At the Free Clinic, a family planning visit or treatment of a sexually transmitted disease runs between $35 and $60 per patient. That is one-half to one-third what it costs the county--that’s something the county might want to think about as they approach this crisis. We’re a much better bang for the buck.

One of the reasons we can do what we do so cheaply is because we have a very aggressive board, staff and group of volunteers that leverage donations of all sorts--printing, medication, supplies, resources [like lab and X-ray work] that we would otherwise have to pay for. All of that helps us keep our costs per patient way down.

The whole question of the work force and [unions] is very complex. We don’t have that. So part of our ability to be lean and efficient in how we operate is that we don’t have a lot of the governance and labor force issues the county has.

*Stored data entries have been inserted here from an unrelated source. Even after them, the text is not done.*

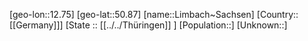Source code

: ﻿---
location: [50.87,12.75]
type: City
tags:
- geo/City


SpocWebEntityId: 32015
isDeleted: false
confidential: public

---
[geo-lon::12.75]
[geo-lat::50.87]
[name::Limbach~Sachsen]
[Country::[[Germany]]]
[State :: [[../../Thüringen]] ]
[Population::]
[Unknown::]

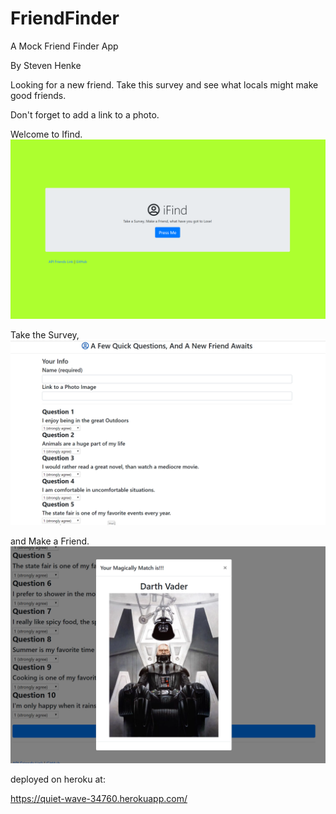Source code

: # FriendFinder
A Mock Friend Finder App

By Steven Henke

Looking for a new friend.  Take this survey and see what locals might make good friends.

Don't forget to add a link to a photo.


Welcome to Ifind.
![picture](./screenshots/homepage.PNG)



Take the Survey,
![](./screenshots/surverypage.PNG)






 and Make a Friend.
![picture](./screenshots/yourMatch.PNG)


deployed on heroku at:

https://quiet-wave-34760.herokuapp.com/
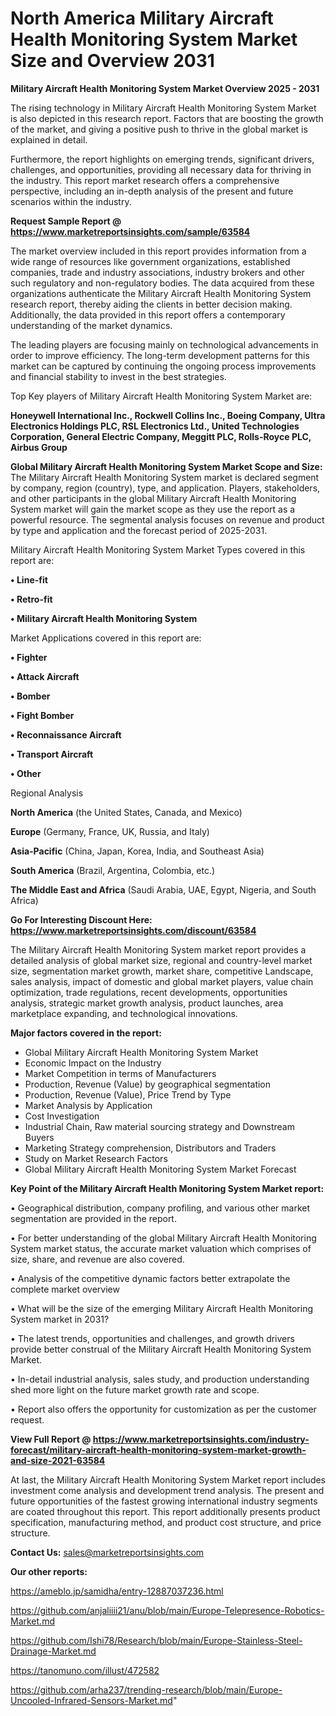 # North America Military Aircraft Health Monitoring System Market Size and Overview 2031

<Strong> Military Aircraft Health Monitoring System Market Overview 2025 - 2031</strong>

The rising technology in Military Aircraft Health Monitoring System Market is also depicted in this research report. Factors that are boosting the growth of the market, and giving a positive push to thrive in the global market is explained in detail.

Furthermore, the report highlights on emerging trends, significant drivers, challenges, and opportunities, providing all necessary data for thriving in the industry. This report market research offers a comprehensive perspective, including an in-depth analysis of the present and future scenarios within the industry.

<strong>Request Sample Report @ <a href=https://www.marketreportsinsights.com/sample/63584>https://www.marketreportsinsights.com/sample/63584</a></strong>

The market overview included in this report provides information from a wide range of resources like government organizations, established companies, trade and industry associations, industry brokers and other such regulatory and non-regulatory bodies. The data acquired from these organizations authenticate the Military Aircraft Health Monitoring System research report, thereby aiding the clients in better decision making. Additionally, the data provided in this report offers a contemporary understanding of the market dynamics.

The leading players are focusing mainly on technological advancements in order to improve efficiency. The long-term development patterns for this market can be captured by continuing the ongoing process improvements and financial stability to invest in the best strategies.

Top Key players of Military Aircraft Health Monitoring System Market are:

<strong>Honeywell International Inc., Rockwell Collins Inc., Boeing Company, Ultra Electronics Holdings PLC, RSL Electronics Ltd., United Technologies Corporation, General Electric Company, Meggitt PLC, Rolls-Royce PLC, Airbus Group</strong>

<strong><b>Global Military Aircraft Health Monitoring System Market Scope and Size:</b></strong>
The Military Aircraft Health Monitoring System market is declared segment by company, region (country), type, and application. Players, stakeholders, and other participants in the global Military Aircraft Health Monitoring System market will gain the market scope as they use the report as a powerful resource. The segmental analysis focuses on revenue and product by type and application and the forecast period of 2025-2031.

Military Aircraft Health Monitoring System Market Types covered in this report are:

<strong>• Line-fit

• Retro-fit

• Military Aircraft Health Monitoring System</strong>

Market Applications covered in this report are:

<strong>• Fighter

• Attack Aircraft

• Bomber

• Fight Bomber

• Reconnaissance Aircraft

• Transport Aircraft

• Other</strong> 

Regional Analysis

<strong>North America</strong> (the United States, Canada, and Mexico)

<strong>Europe</strong> (Germany, France, UK, Russia, and Italy)

<strong>Asia-Pacific</strong> (China, Japan, Korea, India, and Southeast Asia)

<strong>South America</strong> (Brazil, Argentina, Colombia, etc.)

<strong>The Middle East and Africa</strong> (Saudi Arabia, UAE, Egypt, Nigeria, and South Africa)

<strong>Go For Interesting Discount Here: <a href=https://www.marketreportsinsights.com/discount/63584>https://www.marketreportsinsights.com/discount/63584</a></strong>

The Military Aircraft Health Monitoring System market report provides a detailed analysis of global market size, regional and country-level market size, segmentation market growth, market share, competitive Landscape, sales analysis, impact of domestic and global market players, value chain optimization, trade regulations, recent developments, opportunities analysis, strategic market growth analysis, product launches, area marketplace expanding, and technological innovations.

<strong><b>Major factors covered in the report:</b></strong>
<ul>
  <li>Global Military Aircraft Health Monitoring System Market </li>
  <li>Economic Impact on the Industry</li>
  <li>Market Competition in terms of Manufacturers</li>
  <li>Production, Revenue (Value) by geographical segmentation</li>
  <li>Production, Revenue (Value), Price Trend by Type</li>
  <li>Market Analysis by Application</li>
  <li>Cost Investigation</li>
  <li>Industrial Chain, Raw material sourcing strategy and Downstream Buyers</li>
  <li>Marketing Strategy comprehension, Distributors and Traders</li>
  <li>Study on Market Research Factors</li>
  <li>Global Military Aircraft Health Monitoring System Market Forecast</li>
</ul>

<strong><b>Key Point of the Military Aircraft Health Monitoring System Market report:</b></strong>

• Geographical distribution, company profiling, and various other market segmentation are provided in the report.

• For better understanding of the global Military Aircraft Health Monitoring System market status, the accurate market valuation which comprises of size, share, and revenue are also covered.

• Analysis of the competitive dynamic factors better extrapolate the complete market overview

• What will be the size of the emerging Military Aircraft Health Monitoring System market in 2031?

• The latest trends, opportunities and challenges, and growth drivers provide better construal of the Military Aircraft Health Monitoring System Market.

• In-detail industrial analysis, sales study, and production understanding shed more light on the future market growth rate and scope.

• Report also offers the opportunity for customization as per the customer request.

<strong><b>View Full Report @ <a href=https://www.marketreportsinsights.com/industry-forecast/military-aircraft-health-monitoring-system-market-growth-and-size-2021-63584>https://www.marketreportsinsights.com/industry-forecast/military-aircraft-health-monitoring-system-market-growth-and-size-2021-63584</a></b></strong>


At last, the Military Aircraft Health Monitoring System Market report includes investment come analysis and development trend analysis. The present and future opportunities of the fastest growing international industry segments are coated throughout this report. This report additionally presents product specification, manufacturing method, and product cost structure, and price structure.

<strong>Contact Us:</strong>
sales@marketreportsinsights.com

<strong>Our other reports:</strong>

<a href=https://ameblo.jp/samidha/entry-12887037236.html>https://ameblo.jp/samidha/entry-12887037236.html</a>

<a href=https://github.com/anjaliiii21/anu/blob/main/Europe-Telepresence-Robotics-Market.md>https://github.com/anjaliiii21/anu/blob/main/Europe-Telepresence-Robotics-Market.md</a>

<a href=https://github.com/Ishi78/Research/blob/main/Europe-Stainless-Steel-Drainage-Market.md>https://github.com/Ishi78/Research/blob/main/Europe-Stainless-Steel-Drainage-Market.md</a>

<a href=https://tanomuno.com/illust/472582>https://tanomuno.com/illust/472582</a>

<a href=https://github.com/arha237/trending-research/blob/main/Europe-Uncooled-Infrared-Sensors-Market.md>https://github.com/arha237/trending-research/blob/main/Europe-Uncooled-Infrared-Sensors-Market.md</a>"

Of our $4-million annual operating budget, about half is government funding from all levels and different government entities. The other $2 million is raised through private foundations, corporations, individuals, special events. If we had to add in all the gifts-in-kind, the dollar amount contributed to the clinic would be much higher. And if we had to add all the volunteer time, our budget would probably be close to about $10 million.

There’s a trend these days to think that the private sector can take care of everything [with] government stepping back--[but] it’s that marriage of the two, if you will, that allows us to be efficient. We need public support and private support to address the overwhelming health needs in this community. I hope that this time the county does take this as an opportunity to look at what they might be able to do differently. But it’s important for people to recognize that there’s no way this can all be taken care of by either closing everything overnight or by looking to the private community to take over. The issue remains: Who’s going to see these patients and who’s going to pay?